NOTE: This piece contains spoilers for Kathryn Bigelow’s A House of Dynamite, which is now streaming on Netflix and is a worthy addition to the canon of nuclear thrillers codified by Doctor Strangelove and Fail Safe. If you want to watch it knowing as little as the characters, feel free to bookmark and come back. If you’ve already seen it, let’s launch into it.

Early in A House of Dynamite, Olivia Walker (Rebecca Ferguson) arrives in the White House Situation Room to find one of the screens playing news footage rather than relaying situationally-relevant information. “That is not the feed,” Olivia is informed as footage plays of the (one of the recent) California wildfires in Butte County. “Same monitor was acting up yesterday.”

This small dramatic beat sets up two big recurring motifs that simmer across A House of Dynamite, the nuclear thriller from director Kathryn Bigelow and writer Noah Oppenheim. The first is that almost nothing works over the course of the film. As a nuclear missile races towards the city of Chicago, the United States’ military apparatus scrambles to overt catastrophe and to clearly identify the source and the cause of this strange attack.

This is difficult, as the country’s surveillance mechanisms missed the launch of the missile from somewhere in the Pacific, only picking it up while it was already in flight. Deputy National Security Advisor Jake Baerington (Gabriel Basso) speculates this miss could be due to “a cyber penetration of our command-and-control systems.” General Anthony Brady (Tracy Letts) cuts in, “Which would strongly suggest a sophisticated, coordinated assault that is only just beginning.” It could also just have been a malfunction. There’s certainly evidence in the film to support that possibility.

Two ground-based interceptors are launched from Fort Greely in Alaska, in the hope of destroying the missile before it can touch down on American soil. Secretary of Defense Reid Baker (Jared Harris) demands to know what the chances of success are for a launch like that. Pressed, Baerington admits that the interceptors have a 61% chance of success when successfully fired. “So it’s a fucking coin toss?” Baker gasps. “That’s what $50b buys us?”

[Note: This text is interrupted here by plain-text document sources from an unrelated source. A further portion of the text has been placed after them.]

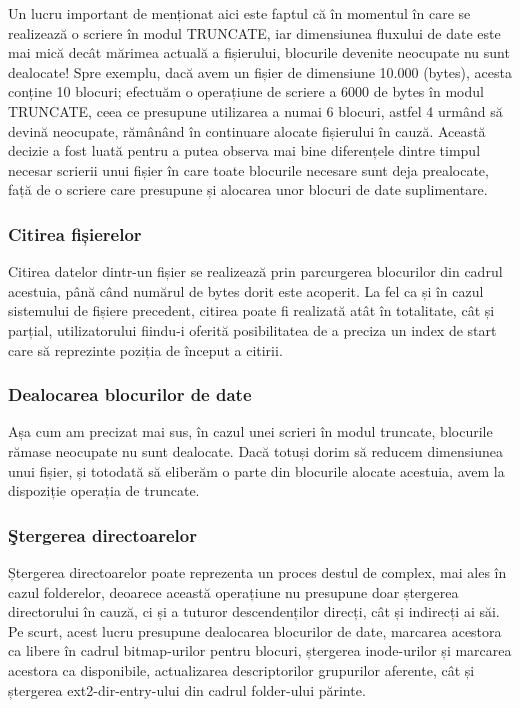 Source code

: Un lucru important de menționat aici este faptul că în momentul în care se realizează o scriere în modul TRUNCATE, iar dimensiunea fluxului de date este mai mică decât mărimea actuală a fișierului, blocurile devenite neocupate nu sunt dealocate! Spre exemplu, dacă avem un fișier de dimensiune 10.000 (bytes), acesta conține 10 blocuri; efectuăm o operațiune de scriere a 6000 de bytes în modul TRUNCATE, ceea ce presupune utilizarea a numai 6 blocuri, astfel 4 urmând să devină neocupate, rămânând în continuare alocate fișierului în cauză. Această decizie a fost luată pentru a putea observa mai bine diferențele dintre timpul necesar scrierii unui fișier în care toate blocurile necesare sunt deja prealocate, față de o scriere care presupune și alocarea unor blocuri de date suplimentare.

\subsubsection{Citirea fișierelor}

Citirea datelor dintr-un fișier se realizează prin parcurgerea blocurilor din cadrul acestuia, până când numărul de bytes dorit este acoperit. La fel ca și în cazul sistemului de fișiere precedent, citirea poate fi realizată atât în totalitate, cât și parțial, utilizatorului fiindu-i oferită posibilitatea de a preciza un index de start care să reprezinte poziția de început a citirii.

\subsubsection{Dealocarea blocurilor de date}

Așa cum am precizat mai sus, în cazul unei scrieri în modul truncate, blocurile rămase neocupate nu sunt dealocate. Dacă totuși dorim să reducem dimensiunea unui fișier, și totodată să eliberăm o parte din blocurile alocate acestuia, avem la dispoziție operația de truncate.

\subsubsection{Ştergerea directoarelor}

Ștergerea directoarelor poate reprezenta un proces destul de complex, mai ales în cazul folderelor, deoarece această operațiune nu presupune doar ștergerea directorului în cauză, ci și a tuturor descendenților direcți, cât și indirecți ai săi. Pe scurt, acest lucru presupune dealocarea blocurilor de date, marcarea acestora ca libere în cadrul bitmap-urilor pentru blocuri, ștergerea inode-urilor și marcarea acestora ca disponibile, actualizarea descriptorilor grupurilor aferente, cât și ștergerea ext2-dir-entry-ului din cadrul folder-ului părinte.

Baerington is more correct than he could possibly know. The first of the two interceptors fails to fire, effectively halving the chance of stopping the missile. The second interceptor misses. The system just doesn’t work. For all the time and money invested preparing for this moment, the infrastructure is not strong enough or sturdy enough to withstand the impossible pressure being placed upon it. A House of Dynamite reinforces this idea over and over again.

In the midst of the crisis, the President of the United States (Idris Elba) is literally unable to talk to his Russian counterpart because the two separate phone systems – the one he is using to talk to his subordinates and the one used to talk to Russia – cannot be integrated. FEMA official Cathy Rogers (Moses Ingram) has to take a phone call with Olivia Walker discussing the crisis publicly on the office floor because the staff “couldn’t connect it to [her] office.”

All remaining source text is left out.